Every digital nomad needs WiFi. Even a casual tourist needs WiFi. How else can you stay in touch with people, upload your pictures to Facebook and Instagram, make the bookings for your next destination, or any of the other vital functions that the internet now provides for us?
Sometimes, you can get internet access by buying a local SIM card. In some countries, however, it is prohibitively difficult to get a local SIM card (in India, for example, you need a government-issued C Form filled in by your landlord, confirming that you are a bonafide resident at your address, plus photocopies of your passport and visa, in order to get a pre-paid SIM card). Once you get a local SIM card, you may find that mobile broadband is quite expensive, and for any seriously bandwidth-intensive activity you will still want to seek out a free WiFi connection.
In other countries, such as Thailand, SIM cards are readily available, but the telecommunications providers have weak, patchy coverage, or the networks are so overloaded that mobile broadband speeds can be very low.
Boost your WiFi signal
Sometimes, you can see a WiFi connection, but the signal is so weak that you can’t effectively use it.
Boost your signal with a long range USB WiFi adapter, which has a strong transmitter and better antenna. This will receive a weak signal more strongly than the antenna built in to your laptop, enabling you to connect to WiFi hotpots that are too far away for your laptop to connect with its internal WiFi.
This can work really well in places that have WiFi in the lobby, lounge area or restaurant, but not in the rooms or bungalows. We even picked up WiFi from a resort all the way across the bay once!
After a lot of research, we recommend one particular adapter only: the Alfa AWUS036NEH. This is because:
- It’s got a strong transmitter. Generally, the problem isn’t “hearing” the high-power hotspot, it’s the hotspot “hearing” your low power device.
- It actually produces 1W or 1000mW of output power. Many others make false claims where the output power in dBm doesn’t match what it should be in milliwatts.
- It’s the smallest device to produce 1W output power
- It comes with a high gain (5dBi) removable antenna
Note carefully the model number as there are similar ones where only the last 3 letters change.
Increase speed and reliability – combine two or more WiFi connections
If you can “see” two or more WiFi hotspots, you can increase your connection speed and reliability by connecting to more than one network.

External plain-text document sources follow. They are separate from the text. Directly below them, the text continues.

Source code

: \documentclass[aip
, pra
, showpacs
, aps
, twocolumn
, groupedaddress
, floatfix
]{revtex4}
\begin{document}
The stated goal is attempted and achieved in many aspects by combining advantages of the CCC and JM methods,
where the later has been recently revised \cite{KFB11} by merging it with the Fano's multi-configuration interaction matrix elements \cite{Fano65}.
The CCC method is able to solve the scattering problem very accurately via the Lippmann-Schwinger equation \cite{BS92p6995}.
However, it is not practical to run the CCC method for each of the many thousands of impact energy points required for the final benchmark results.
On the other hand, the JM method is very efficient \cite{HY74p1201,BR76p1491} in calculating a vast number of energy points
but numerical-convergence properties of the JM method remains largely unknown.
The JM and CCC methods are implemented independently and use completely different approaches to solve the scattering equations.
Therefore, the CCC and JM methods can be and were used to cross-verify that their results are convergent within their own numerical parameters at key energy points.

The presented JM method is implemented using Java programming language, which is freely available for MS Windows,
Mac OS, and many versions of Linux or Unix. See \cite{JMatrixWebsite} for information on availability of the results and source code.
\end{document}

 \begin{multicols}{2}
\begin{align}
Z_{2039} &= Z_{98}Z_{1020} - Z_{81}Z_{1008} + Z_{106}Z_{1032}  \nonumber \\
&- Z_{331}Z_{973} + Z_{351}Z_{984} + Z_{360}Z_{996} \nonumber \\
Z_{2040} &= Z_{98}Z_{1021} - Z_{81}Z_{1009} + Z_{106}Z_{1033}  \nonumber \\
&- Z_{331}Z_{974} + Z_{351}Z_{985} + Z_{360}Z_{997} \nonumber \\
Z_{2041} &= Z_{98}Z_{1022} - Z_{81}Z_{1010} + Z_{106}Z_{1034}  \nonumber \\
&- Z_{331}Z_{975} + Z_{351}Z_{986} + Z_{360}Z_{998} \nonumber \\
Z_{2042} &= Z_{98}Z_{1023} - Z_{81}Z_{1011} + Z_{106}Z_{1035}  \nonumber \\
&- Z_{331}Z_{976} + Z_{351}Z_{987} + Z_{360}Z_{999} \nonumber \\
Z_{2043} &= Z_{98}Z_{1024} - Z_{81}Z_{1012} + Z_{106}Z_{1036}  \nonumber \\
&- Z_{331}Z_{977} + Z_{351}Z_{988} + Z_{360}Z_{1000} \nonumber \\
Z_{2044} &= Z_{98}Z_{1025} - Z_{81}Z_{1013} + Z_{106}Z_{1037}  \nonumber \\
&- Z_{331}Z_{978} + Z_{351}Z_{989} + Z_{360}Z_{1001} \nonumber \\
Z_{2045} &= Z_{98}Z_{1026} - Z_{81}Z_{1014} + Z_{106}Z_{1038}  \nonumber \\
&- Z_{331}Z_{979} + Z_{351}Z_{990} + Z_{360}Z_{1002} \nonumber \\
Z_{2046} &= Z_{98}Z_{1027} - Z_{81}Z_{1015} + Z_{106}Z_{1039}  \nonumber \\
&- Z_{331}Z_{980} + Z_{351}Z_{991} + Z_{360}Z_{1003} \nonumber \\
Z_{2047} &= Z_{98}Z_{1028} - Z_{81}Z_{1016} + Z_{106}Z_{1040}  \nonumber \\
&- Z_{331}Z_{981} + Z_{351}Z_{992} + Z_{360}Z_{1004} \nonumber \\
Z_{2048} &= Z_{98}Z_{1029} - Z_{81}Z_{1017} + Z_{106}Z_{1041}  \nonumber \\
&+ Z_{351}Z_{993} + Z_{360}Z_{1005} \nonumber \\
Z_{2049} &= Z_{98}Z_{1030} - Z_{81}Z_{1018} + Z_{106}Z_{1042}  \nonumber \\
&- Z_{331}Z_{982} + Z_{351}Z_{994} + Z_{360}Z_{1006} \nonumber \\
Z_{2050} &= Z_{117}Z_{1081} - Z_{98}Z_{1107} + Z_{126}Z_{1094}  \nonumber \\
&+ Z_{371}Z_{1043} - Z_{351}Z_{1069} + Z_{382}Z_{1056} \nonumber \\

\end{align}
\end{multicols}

Even if you can only “see” or connect to a single hotspot, you often get a speed boost by making two connections to it, as you will be “taking a larger slice of the pie” of that hotspot, This is especially true where the hotspot speed limits connections – you can effectively double your total speed by connecting two times.
To make two (or more!) connections, you’ll need another WiFi adapter. It’s a good idea to carry a miniscule nano USB WiFi adapter, which you can plug into a USB port on your laptop (and possibly leave it there).
This adapter will let you make an additional WiFi connection, giving you much greater reliability, because the likelihood of both connections failing at the same time is much lower than the chance of a single connection failing.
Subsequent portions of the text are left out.